Invisible hands of a far more insidious sort also play a starring role in Son of the Mullah, which screened the Frontlight section of IDFA 2023 and aptly appeared in this year’s Festival Favourites program at Hot Docs. It’s the latest from veteran Swedish-Iranian filmmaker and journalist Nahid Persson Sarvestani (2004’s Emmy-nominated Prostitution: Behind the Veil). A real-life, life-and-death mind-bender with all the twists and turns of a le Carré novel, the film follows Ruhollah Zam, a fellow Iranian journalist forced to report from abroad. But unlike Sarvestani, Zam, along with his wife and young kids, is under 24/7 protection in France due to his Navalny-esque determination to expose the rampant corruption and worldwide money-laundering schemes that keep the Islamic regime and its mafioso mullahs in control.
And he should know. As the title of the doc implies, Zam is the offspring of one of the elite, which means he’s a “traitor” with connections. Indeed, Zam’s tips come from anonymous sources within the government, desperate to take down the hypocritical Republic leadership once and for all. But also, unfortunately, from that wily government itself, eager to lure an unwitting journo hungry for scoops back into its deadly web.
While the end of the Islamic Republic likewise would come as welcome news to Lars Thorsen, star of Fabien Greenberg and Bård Kjøge Rønning’s Norwegian Democrazy (another The Changing Face of Europe selection), so would the end of all Muslim migration to the continent. Or at the very least to Norway where Thorsen heads up the provocatively if not cleverly titled Stop the Islamization of Norway (SIAN), which seems to consist of the middle-aged xenophobe, his strong-willed girlfriend and a handful of other white racists. In other words, Proud Boys this is not.
That said, Thorsen does punch above his weight, staging stunts like burning the Qu’ran while wearing a T-shirt depicting the Prophet Muhammad (appropriately blurred by the filmmakers), constantly testing the limits of Norwegian free speech. And also the patience of most of Norway it seems, especially the police tasked with protecting Thorsen’s right to self-expression however offensive his antics might be. But as SIAN travels from cosmopolitan Oslo to rural villages to preach its message of hate in public squares, one thing remains constant — not a lot of folks show up. And when they do, hecklers and counter-protestors seem to far outnumber any avid supporters.

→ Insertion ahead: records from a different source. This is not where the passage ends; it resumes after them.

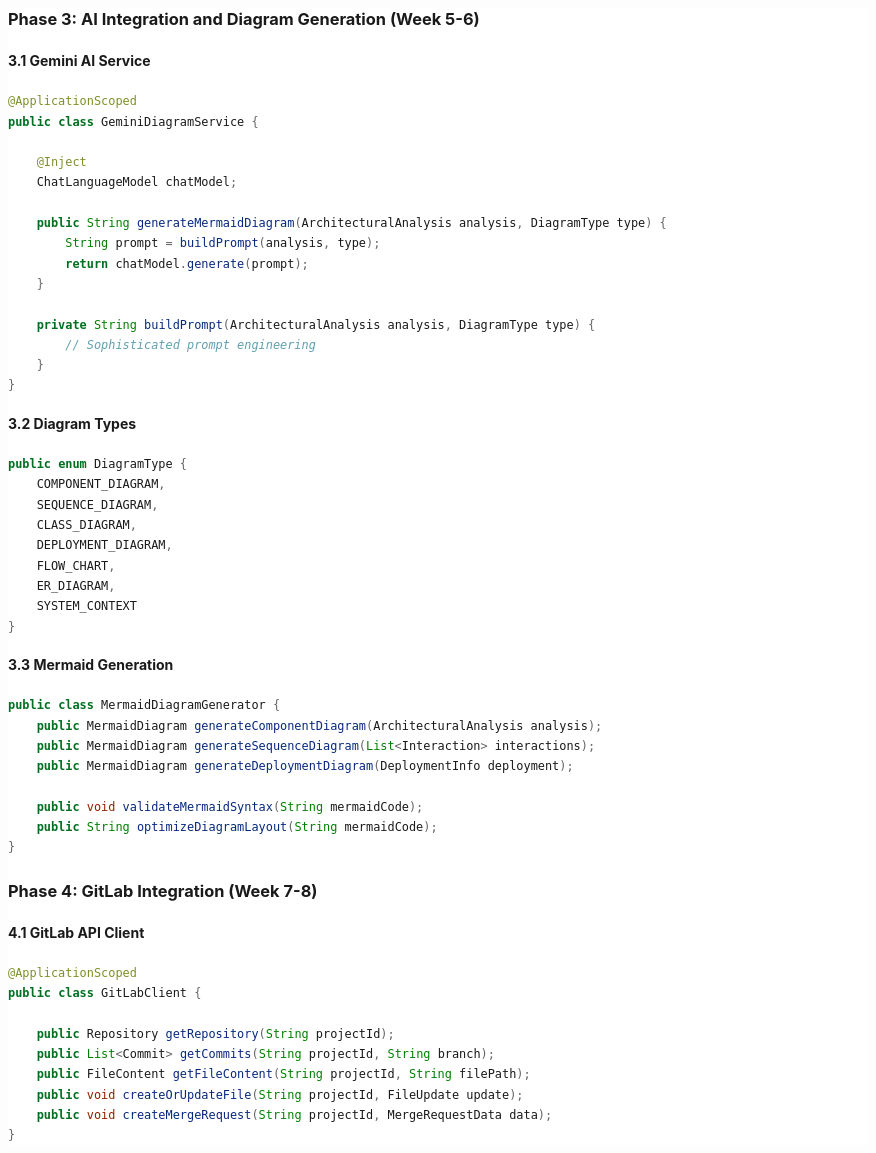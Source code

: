 ### Phase 3: AI Integration and Diagram Generation (Week 5-6)

#### 3.1 Gemini AI Service
```java
@ApplicationScoped
public class GeminiDiagramService {
    
    @Inject
    ChatLanguageModel chatModel;
    
    public String generateMermaidDiagram(ArchitecturalAnalysis analysis, DiagramType type) {
        String prompt = buildPrompt(analysis, type);
        return chatModel.generate(prompt);
    }
    
    private String buildPrompt(ArchitecturalAnalysis analysis, DiagramType type) {
        // Sophisticated prompt engineering
    }
}
```

#### 3.2 Diagram Types
```java
public enum DiagramType {
    COMPONENT_DIAGRAM,
    SEQUENCE_DIAGRAM,
    CLASS_DIAGRAM,
    DEPLOYMENT_DIAGRAM,
    FLOW_CHART,
    ER_DIAGRAM,
    SYSTEM_CONTEXT
}
```

#### 3.3 Mermaid Generation
```java
public class MermaidDiagramGenerator {
    public MermaidDiagram generateComponentDiagram(ArchitecturalAnalysis analysis);
    public MermaidDiagram generateSequenceDiagram(List<Interaction> interactions);
    public MermaidDiagram generateDeploymentDiagram(DeploymentInfo deployment);
    
    public void validateMermaidSyntax(String mermaidCode);
    public String optimizeDiagramLayout(String mermaidCode);
}
```

### Phase 4: GitLab Integration (Week 7-8)

#### 4.1 GitLab API Client
```java
@ApplicationScoped
public class GitLabClient {
    
    public Repository getRepository(String projectId);
    public List<Commit> getCommits(String projectId, String branch);
    public FileContent getFileContent(String projectId, String filePath);
    public void createOrUpdateFile(String projectId, FileUpdate update);
    public void createMergeRequest(String projectId, MergeRequestData data);
}
```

Which perhaps isn’t all that surprising since this former accountant makes for a rather uncharismatic leader. (Though he does cite his familiarity with numbers as qualification for doing his own statistical “research” into the supposed inherent criminality at the heart of the world’s second largest religion. That and he reads a lot of Islam-related books.) Neither Richard Spencer dandy nor Steve Bannon schlubby, Thorsen’s remarkably forgettable in an aging military dude kind of way. In fact, far more fascinating are the laidback and reasonable Norwegian citizens, many young and Muslim, who calmly attempt to engage him in good faith logical debates. And while trying to have a rational conversation with an extremist might be an exercise in futility, it’s also a smart deescalation tactic. One that simultaneously dismantles the “Islam equals violence” hypothesis behind Thorsen’s very unChristian crusade.